Natürlich können Elektroautos über das „Notladekabel“ an Millionen von Schukosteckdosen ohne weitere Investitionen geladen werden, denn jedes eAuto wird mit einem solchen Kabel ab Werk ausgestattet und Steckdosen gibt es bekanntlich genug. Aber ein Verbrenner wird ja auch nicht mit dem Gartenschlauch aus einem Fass getankt!

Wie sollen Elektroautos innerstädtisch aufgeladen werden, wenn diese 25% Marktanteil erreicht haben? Welches Geschäftsmodell ist wirtschaftlich und logistisch sinnvoll wenn 8 Million von 40 Millionen zugelassenen Fahrzeugen auf deutschen Straßen rein elektrisch fahren – ob auf der Autobahn oder in den Städten?

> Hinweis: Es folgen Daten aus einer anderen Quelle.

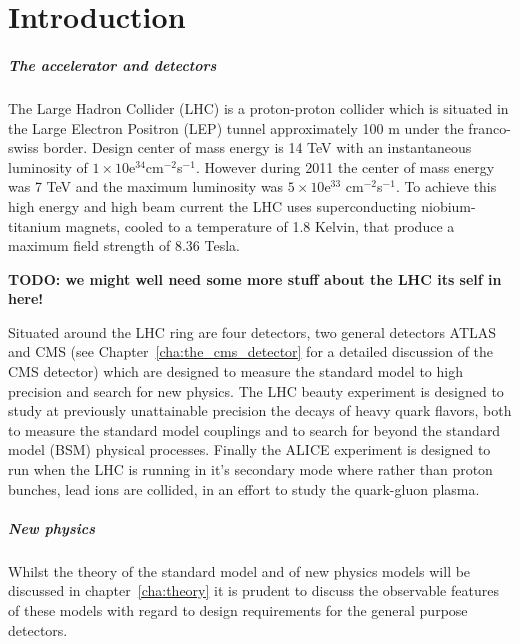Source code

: \chapter{Introduction} %
\label{cha:introduction}
\paragraph{The accelerator and detectors} %
\label{par:the_accelerator_and_detectors}
The Large Hadron Collider (LHC) \cite{Benedikt:823808} is a proton-proton collider which is situated in the Large Electron Positron
(LEP) tunnel approximately 100 m under the franco-swiss border. Design center of mass energy is 14 TeV with an instantaneous
luminosity of $ 1 \times 10$e$^{34}$cm$^{-2}$s$^{-1}$. However during 2011 the center of mass energy was 7 TeV and the maximum
luminosity was $ 5 \times 10$e$^{33}$ cm$^{-2}$s$^{-1}$.
To achieve this high energy and high beam current the LHC uses superconducting niobium-titanium magnets, cooled to a temperature of 
1.8 Kelvin, that produce a maximum field strength of 8.36 Tesla.

\textbf{TODO: we might well need some more stuff about the LHC its self in here!}

Situated around the LHC ring are four detectors, two general detectors ATLAS \cite{Akesson:1999uv} and CMS (see
Chapter~\ref{cha:the_cms_detector} for a detailed discussion of the CMS detector) \cite{Friedl:1140134}\cite{Wulz:vf} which are  designed to measure the standard model to high precision and search for new physics. The LHC beauty experiment 
\cite{Rademacker:2005tx} is designed to study at previously unattainable precision the decays of heavy quark 
flavors, both to measure the standard model couplings and to search for beyond the standard model (BSM) physical processes. Finally
the ALICE \cite{Alessandro:2006ht} experiment is designed to run when the LHC is running in it's secondary mode where rather than
proton bunches, lead ions are collided, in an effort to study the quark-gluon plasma.




\paragraph{New physics} %
\label{par:new_physics}
Whilst the theory of the standard model and of new physics models will be discussed in chapter~\ref{cha:theory} it is prudent to 
discuss the observable features of these models with regard to design requirements for the general purpose detectors.

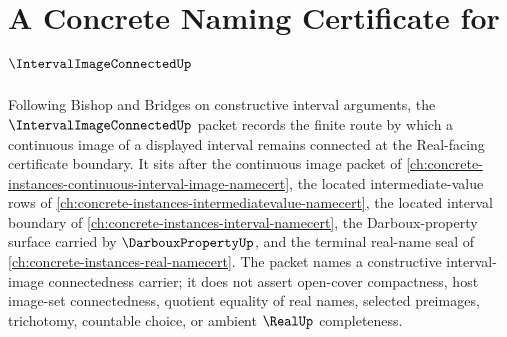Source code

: \chapter{A Concrete Naming Certificate for $\IntervalImageConnectedUp$}
\label{ch:concrete-instances-interval-image-connected-namecert}

Following Bishop and Bridges on constructive interval arguments, the $\IntervalImageConnectedUp$ packet records the finite route by which a continuous image of a displayed interval remains connected at the Real-facing certificate boundary. It sits after the continuous image packet of \autoref{ch:concrete-instances-continuous-interval-image-namecert}, the located intermediate-value rows of \autoref{ch:concrete-instances-intermediatevalue-namecert}, the located interval boundary of \autoref{ch:concrete-instances-interval-namecert}, the Darboux-property surface carried by $\DarbouxPropertyUp$, and the terminal real-name seal of \autoref{ch:concrete-instances-real-namecert}. The packet names a constructive interval-image connectedness carrier; it does not assert open-cover compactness, host image-set connectedness, quotient equality of real names, selected preimages, trichotomy, countable choice, or ambient $\RealUp$ completeness.

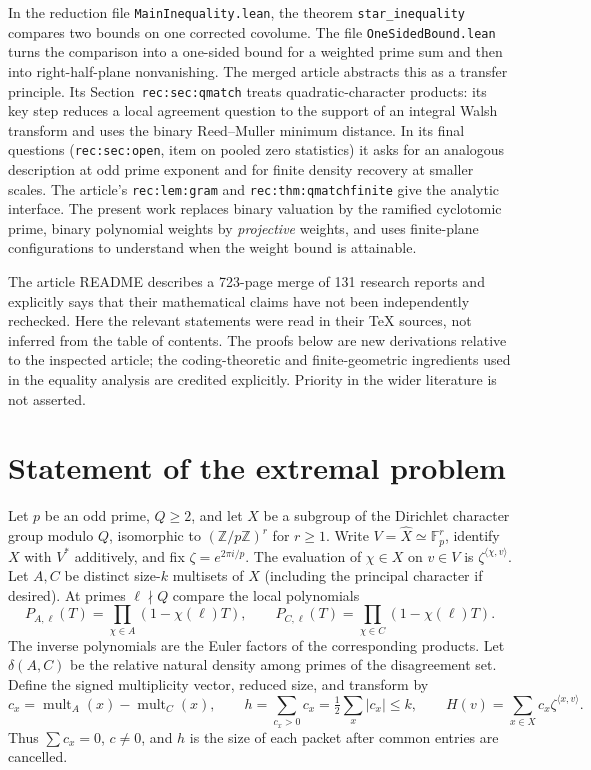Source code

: \documentclass[11pt]{article}
\theoremstyle{remark}\newtheorem{remark}[theorem]{Remark}
\newcommand{\F}{\mathbb F}
\newcommand{\Z}{\mathbb Z}
\begin{document}
In the reduction file \texttt{MainInequality.lean}, the theorem \texttt{star\_inequality} compares two bounds on one corrected covolume. The file \texttt{OneSidedBound.lean} turns the comparison into a one-sided bound for a weighted prime sum and then into right-half-plane nonvanishing. The merged article \cite{article} abstracts this as a transfer principle. Its Section~\texttt{rec:sec:qmatch} treats quadratic-character products: its key step reduces a local agreement question to the support of an integral Walsh transform and uses the binary Reed--Muller minimum distance. In its final questions (\texttt{rec:sec:open}, item on pooled zero statistics) it asks for an analogous description at odd prime exponent and for finite density recovery at smaller scales. The article's \texttt{rec:lem:gram} and \texttt{rec:thm:qmatchfinite} give the analytic interface. The present work replaces binary valuation by the ramified cyclotomic prime, binary polynomial weights by \emph{projective} weights, and uses finite-plane configurations to understand when the weight bound is attainable.

The article README describes a 723-page merge of 131 research reports and explicitly says that their mathematical claims have not been independently rechecked. Here the relevant statements were read in their TeX sources, not inferred from the table of contents. The proofs below are new derivations relative to the inspected article; the coding-theoretic and finite-geometric ingredients used in the equality analysis are credited explicitly. Priority in the wider literature is not asserted.

\section{Statement of the extremal problem}
Let $p$ be an odd prime, $Q\ge2$, and let $X$ be a subgroup of the Dirichlet character group modulo $Q$, isomorphic to $(\Z/p\Z)^r$ for $r\ge1$. Write $V=\widehat X\simeq\F_p^r$, identify $X$ with $V^*$ additively, and fix $\zeta=e^{2\pi i/p}$. The evaluation of $\chi\in X$ on $v\in V$ is $\zeta^{\langle\chi,v\rangle}$. Let $A,C$ be distinct size-$k$ multisets of $X$ (including the principal character if desired). At primes $\ell\nmid Q$ compare the local polynomials
\[
 P_{A,\ell}(T)=\prod_{\chi\in A}(1-\chi(\ell)T),\qquad
 P_{C,\ell}(T)=\prod_{\chi\in C}(1-\chi(\ell)T).
\]
The inverse polynomials are the Euler factors of the corresponding products. Let $\delta(A,C)$ be the relative natural density among primes of the disagreement set. Define the signed multiplicity vector, reduced size, and transform by
\[
 c_x=\operatorname{mult}_A(x)-\operatorname{mult}_C(x),\qquad
 h=\sum_{c_x>0}c_x=\tfrac12\sum_x|c_x|\le k,
 \qquad H(v)=\sum_{x\in X}c_x\zeta^{\langle x,v\rangle}.
\]
Thus $\sum c_x=0$, $c\ne0$, and $h$ is the size of each packet after common entries are cancelled.
\end{document}
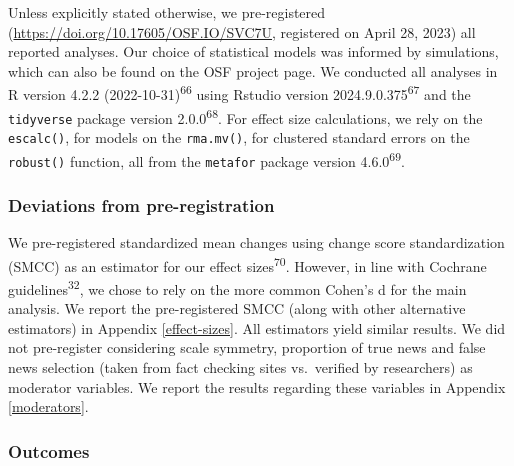 \documentclass[
  man]{apa6}
\begin{document}
Unless explicitly stated otherwise, we pre-registered (\url{https://doi.org/10.17605/OSF.IO/SVC7U}, registered on April 28, 2023) all reported analyses. Our choice of statistical models was informed by simulations, which can also be found on the OSF project page. We conducted all analyses in R version 4.2.2 (2022-10-31)\textsuperscript{66} using Rstudio version 2024.9.0.375\textsuperscript{67} and the \texttt{tidyverse} package version 2.0.0\textsuperscript{68}. For effect size calculations, we rely on the \texttt{escalc()}, for models on the \texttt{rma.mv()}, for clustered standard errors on the \texttt{robust()} function, all from the \texttt{metafor} package version 4.6.0\textsuperscript{69}.

\subsubsection{Deviations from pre-registration}\label{deviations-from-pre-registration}

We pre-registered standardized mean changes using change score standardization (SMCC) as an estimator for our effect sizes\textsuperscript{70}. However, in line with Cochrane guidelines\textsuperscript{32}, we chose to rely on the more common Cohen's d for the main analysis. We report the pre-registered SMCC (along with other alternative estimators) in Appendix \ref{effect-sizes}. All estimators yield similar results. We did not pre-register considering scale symmetry, proportion of true news and false news selection (taken from fact checking sites vs.~verified by researchers) as moderator variables. We report the results regarding these variables in Appendix \ref{moderators}.

\subsubsection{Outcomes}\label{outcomes}
\end{document}
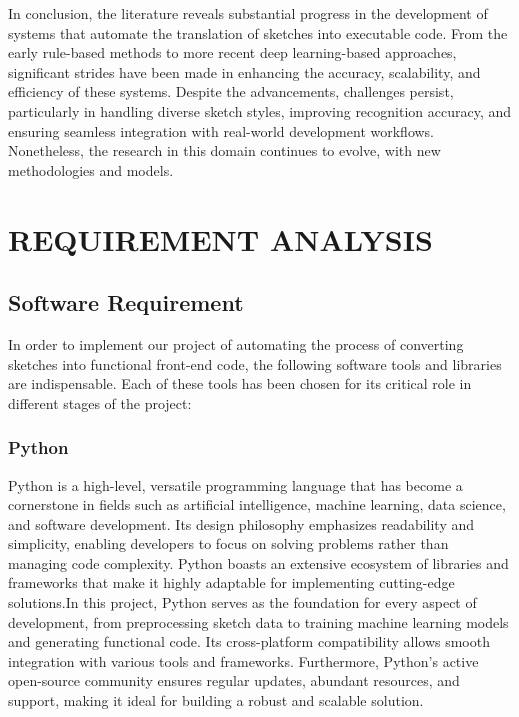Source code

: In conclusion, the literature reveals substantial progress in the development of systems that 
automate the translation of sketches into executable code. From the early rule-based methods 
to more recent deep learning-based approaches, significant strides have been made in enhancing
 the accuracy, scalability, and efficiency of these systems. Despite the advancements,
challenges persist, particularly in handling diverse sketch styles, improving recognition
accuracy, and ensuring seamless integration with real-world development workflows. 
Nonetheless, the research in this domain continues to evolve, with new methodologies and models.
\pagebreak
\section{\MakeUppercase{Requirement Analysis}}
    \subsection{Software Requirement}
    In order to implement our project of automating the process of converting sketches into functional front-end code, the following software tools and libraries are indispensable. Each of these tools has been chosen for its critical role in different stages of the project:
    \subsubsection{Python}
Python is a high-level, versatile programming language that has become a cornerstone in fields such as artificial intelligence, machine learning, data science, and software development. Its design philosophy emphasizes readability and simplicity, enabling developers to focus on solving problems rather than managing code complexity. Python boasts an extensive ecosystem of libraries and frameworks that make it highly adaptable for implementing cutting-edge solutions.In this project, Python serves as the foundation for every aspect of development, from preprocessing sketch data to training machine learning models and generating functional code. Its cross-platform compatibility allows smooth integration with various tools and frameworks. Furthermore, Python’s active open-source community ensures regular updates, abundant resources, and support, making it ideal for building a robust and scalable solution.
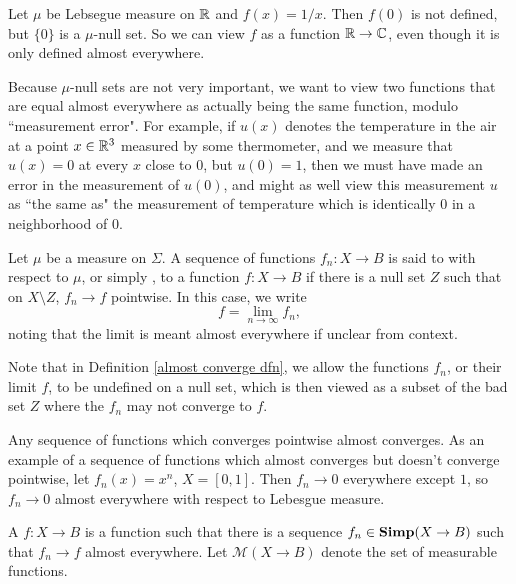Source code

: \begin{example}
Let $\mu$ be Lebsegue measure on $\mathbb{R}$ and $f(x) = 1/x$.
Then $f(0)$ is not defined, but $\{0\}$ is a $\mu$-null set.
So we can view $f$ as a function $\mathbb{R} \to \mathbb{C}$, even though it is only defined almost everywhere.
\end{example}

\begin{subsec}
Because $\mu$-null sets are not very important, we want to view two functions that are equal almost everywhere as actually being the same function, modulo ``measurement error".
For example, if $u(x)$ denotes the temperature in the air at a point $x \in \mathbb{R}^3$ measured by some thermometer, and we measure that $u(x) = 0$ at every $x$ close to $0$, but $u(0) = 1$, then we must have made an error in the measurement of $u(0)$, and might as well view this measurement $u$ as ``the same as" the measurement of temperature which is identically $0$ in a neighborhood of $0$.
\end{subsec}

\begin{definition}
\label{almost converge dfn}
Let $\mu$ be a measure on $\Sigma$. A sequence of functions $f_{n}: X \to B$ is said to  with respect to $\mu$, or simply , to a function $f: X \to B$ if there is a null set $Z$ such that on $X \setminus Z$, $f_{n} \to f$ pointwise. In this case, we write
\[f = \lim_{n \to \infty} f_{n},\]
noting that the limit is meant almost everywhere if unclear from context.
\end{definition}

\begin{subsec}
Note that in Definition \ref{almost converge dfn}, we allow the functions $f_{n}$, or their limit $f$, to be undefined on a null set, which is then viewed as a subset of the bad set $Z$ where the $f_{n}$ may not converge to $f$.
\end{subsec}

\begin{example}
Any sequence of functions which converges pointwise almost converges.
As an example of a sequence of functions which almost converges but doesn't converge pointwise, let $f_{n}(x) = x^n$, $X = [0, 1]$. Then $f_{n} \to 0$ everywhere except $1$, so $f_{n} \to 0$ almost everywhere with respect to Lebesgue measure.
\end{example}

\begin{definition}
A  $f: X \to B$ is a function such that there is a sequence $f_{n} \in \mathbf{Simp}(X \to B)$ such that $f_{n} \to f$ almost everywhere.
Let $\mathcal M(X \to B)$ denote the set of measurable functions.
\end{definition}

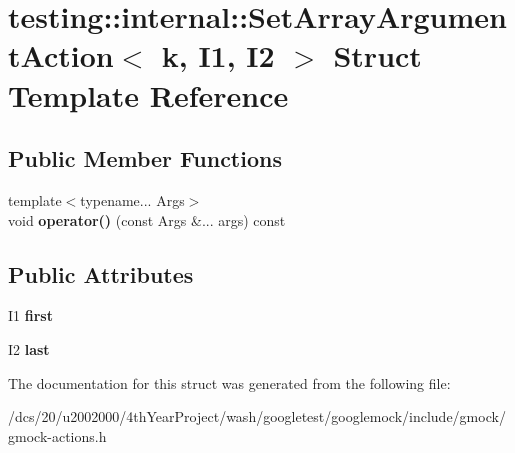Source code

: \hypertarget{structtesting_1_1internal_1_1SetArrayArgumentAction}{}\section{testing\+:\+:internal\+:\+:Set\+Array\+Argument\+Action$<$ k, I1, I2 $>$ Struct Template Reference}
\label{structtesting_1_1internal_1_1SetArrayArgumentAction}
\subsection*{Public Member Functions}
\begin{DoxyCompactItemize}
\item 
\mbox{\label{structtesting_1_1internal_1_1SetArrayArgumentAction_a2ce5599069cf164d0c880dca6371ccbf}} 
{\footnotesize template$<$typename... Args$>$ }\\void {\bfseries operator()} (const Args \&... args) const
\end{DoxyCompactItemize}
\subsection*{Public Attributes}
\begin{DoxyCompactItemize}
\item 
\mbox{\label{structtesting_1_1internal_1_1SetArrayArgumentAction_a79b1b44f5838949c0162de4b74b68fe3}} 
I1 {\bfseries first}
\item 
\mbox{\label{structtesting_1_1internal_1_1SetArrayArgumentAction_a24f143788df5e8cb21d9bb0595ff69ba}} 
I2 {\bfseries last}
\end{DoxyCompactItemize}


The documentation for this struct was generated from the following file\+:\begin{DoxyCompactItemize}
\item 
/dcs/20/u2002000/4th\+Year\+Project/wash/googletest/googlemock/include/gmock/gmock-\/actions.\+h\end{DoxyCompactItemize}
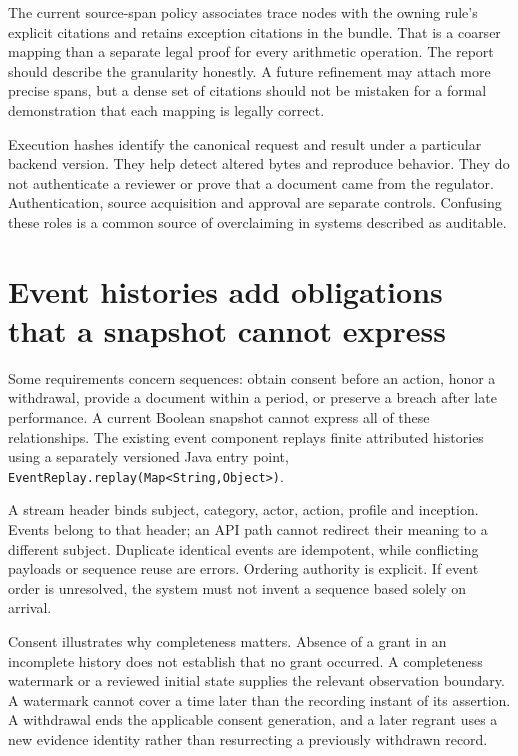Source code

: The current source-span policy associates trace nodes with the owning rule's
explicit citations and retains exception citations in the bundle. That is a
coarser mapping than a separate legal proof for every arithmetic operation. The
report should describe the granularity honestly. A future refinement may attach
more precise spans, but a dense set of citations should not be mistaken for a
formal demonstration that each mapping is legally correct.

Execution hashes identify the canonical request and result under a particular
backend version. They help detect altered bytes and reproduce behavior. They do
not authenticate a reviewer or prove that a document came from the regulator.
Authentication, source acquisition and approval are separate controls. Confusing
these roles is a common source of overclaiming in systems described as auditable.

\section{Event histories add obligations that a snapshot cannot express}
\label{merge:M07:11}


Some requirements concern sequences: obtain consent before an action, honor a
withdrawal, provide a document within a period, or preserve a breach after late
performance. A current Boolean snapshot cannot express all of these relationships.
The existing event component replays finite attributed histories using a separately
versioned Java entry point, \texttt{EventReplay.replay(Map<String,Object>)}.

A stream header binds subject, category, actor, action, profile and inception.
Events belong to that header; an API path cannot redirect their meaning to a
different subject. Duplicate identical events are idempotent, while conflicting
payloads or sequence reuse are errors. Ordering authority is explicit. If event
order is unresolved, the system must not invent a sequence based solely on arrival.

Consent illustrates why completeness matters. Absence of a grant in an incomplete
history does not establish that no grant occurred. A completeness watermark or a
reviewed initial state supplies the relevant observation boundary. A watermark
cannot cover a time later than the recording instant of its assertion. A
withdrawal ends the applicable consent generation, and a later regrant uses a new
evidence identity rather than resurrecting a previously withdrawn record.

Genau an diesem Konflikt könnte die Akzeptanz der Elektromobilität in Großstädten scheitern, denn Menschen die keinen eigenen Stellplatz haben, können nicht laden. Somit verschließt man Millionen von potentiellen Nutzern vor der Option auf nachhaltige Mobilität zu wechseln, denn keiner kommuniziert dass Aufladen sogar einfacher und schneller als tanken sein kann. Stecker statt Rüssel ist die Botschaft.

Der Markt muss in Stationen und nicht in Säulen, und in Kapazität anstatt Auslastung denken.

Jede Stadt in Deutschland und besonders die mit erhöhten Stickstoff- und Kohlendioxidbelastung könnten mit „Drive-in“ Schnellladestationen wichtige Signale setzen, dass jeder auf Elektro umsteigen kann. DC Schnellladen ermöglicht 100 Km an Reichweite in 12-15 Minuten nachzuladen. Ab 2018/2019 sogar 200 Km Reichweite in 15 Minuten. Wenn in dieser Zeit gleichzeitig eine Besorgung erledigt werden kann, dann wird das Aufladen effizienter und sauberer als das Befüllen eines 40-60 Liter Tanks!

Wenn Bürgermeister, Wirtschaftsförderer und Klimaschutzmanager signalisieren dass mit dem Elektroauto der Nah- sowie im Mittelstreckenbereich abdeckt werden kann, weil 100-200 Kilometer an Reichweite in wenigen Minuten nachgeladen werden kann, erst dann werden Fahrten zwischen den Städten und  in die Innenstädte rein auch elektrisch umgesetzt.

Zwei wichtige Zielgruppen sollten zügig mit dem Vorteil des schnellen Nachladens angesprochen werden: die bereits beschriebenen CarSharing Autos und die Taxis. Beide haben gemeinsam dass diese Form der individuellen Mobilität eine geringe Anzahl an registrierte Fahrzeuge darstellt, jedoch überproportional viele Kilometer innerstädtisch fahren und dadurch wesentlich zur Luftverschmutzung beitragen. Entwickelt man für Taxis und CarSharing Betreiber attraktive Ladekonzepte, so würde eine Akzeptanz für einen rein elektrischen Antrieb erst möglich.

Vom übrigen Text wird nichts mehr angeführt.